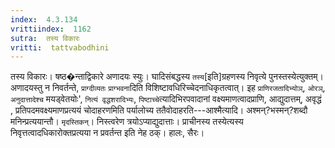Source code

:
 ```yaml
---
index:  4.3.134
vrittiindex:  1162
sutra:  तस्य विकारः
vritti:  tattvabodhini 
---
```


तस्य विकारः। षष्ठ�न्ताद्विकारे अणादयः स्युः। घादिसंबद्धस्य `तस्य`[इति]ग्रहणस्य निवृत्ये पुनस्तस्येत्युक्तम्। अणादयस्तु न निवर्तन्ते, `प्राग्दीव्यतः` `प्राग्भवना`दिति विशिष्टावधिरिच्चेदनाधिकृतत्वात्। इह `प्राणिरजतादिभ्योञ्`, `ओरञ्`, `अनुदात्तादेश्च` मयड्वेतयोः', `नित्यं वृद्धशरादिभ्यः`, `पिष्टाच्चे`त्यादिभिरपवादानां वक्ष्यमाणत्वादप्राणि, आद्युदात्तम्, अवृद्धं , प्रतिपदमवक्ष्यमाणप्रत्ययं चोदाहरणमिति पर्यालोच्य ततैवोदाहरति---आश्मैत्यादि। अश्मन्?भस्मन्?शब्दौ मनिन्प्रत्ययान्तौ। `मृदस्तिकन्`। निस्त्वरेण त्रयोऽप्याद्युदात्ताः। प्राचीनस्य तस्येत्यस्य निवृत्तत्वादधिकारोक्तप्रत्यया न प्रवर्तन्त इति नेह ठक्। हालः, सैरः।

## What you are asked to do
Leaving out the pictures, restate the listing above exactly.

## Worked solution
Source code

:
 ```yaml
---
index:  4.3.134
vrittiindex:  1162
sutra:  तस्य विकारः
vritti:  tattvabodhini 
---
```


तस्य विकारः। षष्ठ�न्ताद्विकारे अणादयः स्युः। घादिसंबद्धस्य `तस्य`[इति]ग्रहणस्य निवृत्ये पुनस्तस्येत्युक्तम्। अणादयस्तु न निवर्तन्ते, `प्राग्दीव्यतः` `प्राग्भवना`दिति विशिष्टावधिरिच्चेदनाधिकृतत्वात्। इह `प्राणिरजतादिभ्योञ्`, `ओरञ्`, `अनुदात्तादेश्च` मयड्वेतयोः', `नित्यं वृद्धशरादिभ्यः`, `पिष्टाच्चे`त्यादिभिरपवादानां वक्ष्यमाणत्वादप्राणि, आद्युदात्तम्, अवृद्धं , प्रतिपदमवक्ष्यमाणप्रत्ययं चोदाहरणमिति पर्यालोच्य ततैवोदाहरति---आश्मैत्यादि। अश्मन्?भस्मन्?शब्दौ मनिन्प्रत्ययान्तौ। `मृदस्तिकन्`। निस्त्वरेण त्रयोऽप्याद्युदात्ताः। प्राचीनस्य तस्येत्यस्य निवृत्तत्वादधिकारोक्तप्रत्यया न प्रवर्तन्त इति नेह ठक्। हालः, सैरः।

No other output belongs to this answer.